▸ **Records**
--- START ---

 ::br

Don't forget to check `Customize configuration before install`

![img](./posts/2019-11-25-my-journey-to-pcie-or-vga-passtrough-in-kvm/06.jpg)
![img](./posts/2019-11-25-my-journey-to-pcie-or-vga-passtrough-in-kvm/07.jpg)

--- END ---
--- START ---

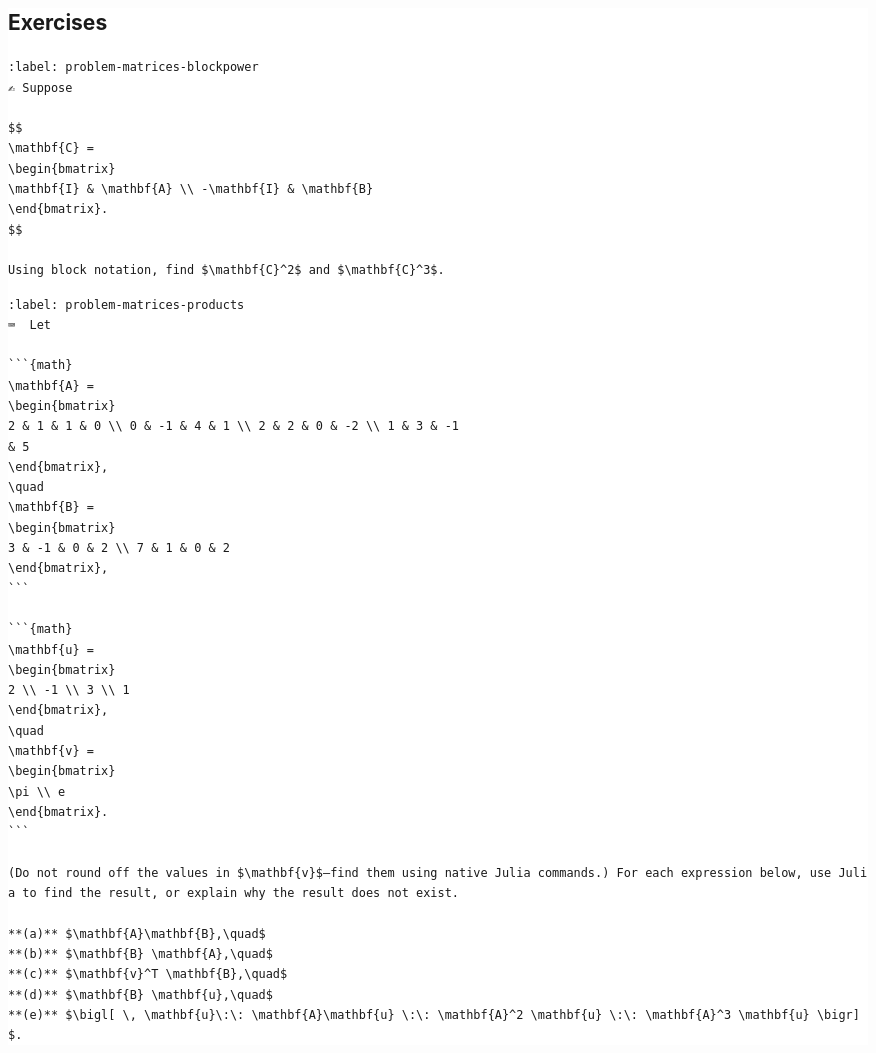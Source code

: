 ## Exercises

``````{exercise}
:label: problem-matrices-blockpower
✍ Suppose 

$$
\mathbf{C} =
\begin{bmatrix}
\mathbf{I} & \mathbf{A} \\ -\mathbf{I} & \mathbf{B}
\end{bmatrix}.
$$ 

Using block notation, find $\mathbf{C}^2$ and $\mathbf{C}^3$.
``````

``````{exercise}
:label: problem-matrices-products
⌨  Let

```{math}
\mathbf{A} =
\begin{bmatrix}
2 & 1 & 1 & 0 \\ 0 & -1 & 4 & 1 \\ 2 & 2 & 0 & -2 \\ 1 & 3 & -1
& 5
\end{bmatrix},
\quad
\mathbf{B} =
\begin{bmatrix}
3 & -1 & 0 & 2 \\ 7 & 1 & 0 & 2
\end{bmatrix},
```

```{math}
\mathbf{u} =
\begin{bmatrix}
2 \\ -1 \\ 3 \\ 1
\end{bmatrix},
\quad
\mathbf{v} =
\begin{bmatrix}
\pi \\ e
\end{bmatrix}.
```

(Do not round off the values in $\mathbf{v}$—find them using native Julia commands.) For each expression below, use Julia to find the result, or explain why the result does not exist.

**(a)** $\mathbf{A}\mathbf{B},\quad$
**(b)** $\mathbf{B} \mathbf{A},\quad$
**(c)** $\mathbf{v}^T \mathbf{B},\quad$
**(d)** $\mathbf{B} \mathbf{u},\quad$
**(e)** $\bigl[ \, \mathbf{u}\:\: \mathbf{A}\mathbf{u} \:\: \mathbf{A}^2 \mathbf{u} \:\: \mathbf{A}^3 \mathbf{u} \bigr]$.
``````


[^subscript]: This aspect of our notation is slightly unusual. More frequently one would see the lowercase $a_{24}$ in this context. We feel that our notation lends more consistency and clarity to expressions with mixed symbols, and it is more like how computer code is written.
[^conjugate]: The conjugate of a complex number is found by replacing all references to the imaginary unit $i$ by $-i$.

--- END ---

Filter the entries down to the lines that include the string "journey".

▸ **Exercise solution**
![img](./posts/2019-11-25-my-journey-to-pcie-or-vga-passtrough-in-kvm/06.jpg)
![img](./posts/2019-11-25-my-journey-to-pcie-or-vga-passtrough-in-kvm/07.jpg)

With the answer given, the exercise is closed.